**TASK MATERIAL**

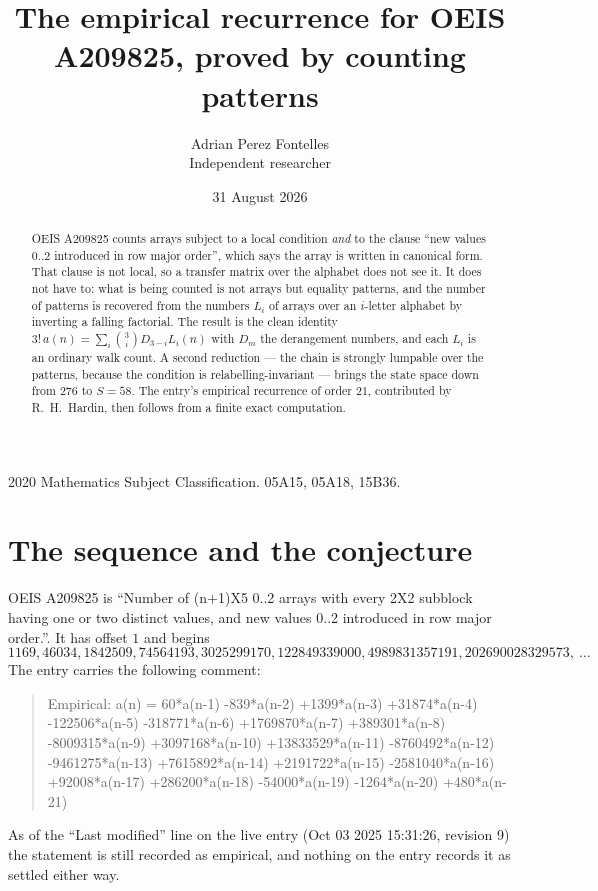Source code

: \documentclass[11pt,a4paper]{article}
\title{The empirical recurrence for OEIS A209825, proved by counting patterns}
\author{Adrian Perez Fontelles\\ \small Independent researcher}
\date{31 August 2026}
\theoremstyle{plain}
\theoremstyle{definition}
\begin{document}
\maketitle

\begin{abstract}
OEIS A209825 counts arrays subject to a local condition \emph{and} to the clause ``new values
$0..2$ introduced in row major order'', which says the array is written in canonical
form. That clause is not local, so a transfer matrix over the alphabet does not see it. It
does not have to: what is being counted is not arrays but equality patterns, and the number
of patterns is recovered from the numbers $L_i$ of arrays over an $i$-letter alphabet by
inverting a falling factorial. The result is the clean identity
$3!\,a(n)=\sum_i\binom{3}{i}D_{3-i}L_i(n)$ with $D_m$ the derangement numbers,
and each $L_i$ is an ordinary walk count. A second reduction --- the chain is strongly
lumpable over the patterns, because the condition is relabelling-invariant --- brings the
state space down from $276$ to $S=58$. The entry's empirical recurrence of order
$21$, contributed by R.~H.~Hardin, then follows from a finite exact computation.
\end{abstract}

\noindent\small 2020 Mathematics Subject Classification. 05A15, 05A18, 15B36.\normalsize

\section{The sequence and the conjecture}

OEIS A209825 is ``Number of (n+1)X5 0..2 arrays with every 2X2 subblock having one or two distinct values, and new values 0..2 introduced in row major order.''. It has offset $1$ and begins
\[
1169, 46034, 1842509, 74564193, 3025299170, 122849339000, 4989831357191, 202690028329573,\ \dots
\]
The entry carries the following comment:
\begin{quote}\small
Empirical: a(n) = 60*a(n-1) -839*a(n-2) +1399*a(n-3) +31874*a(n-4) -122506*a(n-5) -318771*a(n-6) +1769870*a(n-7) +389301*a(n-8) -8009315*a(n-9) +3097168*a(n-10) +13833529*a(n-11) -8760492*a(n-12) -9461275*a(n-13) +7615892*a(n-14) +2191722*a(n-15) -2581040*a(n-16) +92008*a(n-17) +286200*a(n-18) -54000*a(n-19) -1264*a(n-20) +480*a(n-21)
\end{quote}
As of the ``Last modified'' line on the live entry (Oct 03 2025 15:31:26, revision 9) the statement is
still recorded as empirical, and nothing on the entry records it as settled either way.
\end{document}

**WORK INSTRUCTION**
Gather from the records above every line containing the string "alphabet".

**THE COMPLETED TASK**
form. That clause is not local, so a transfer matrix over the alphabet does not see it. It
of patterns is recovered from the numbers $L_i$ of arrays over an $i$-letter alphabet by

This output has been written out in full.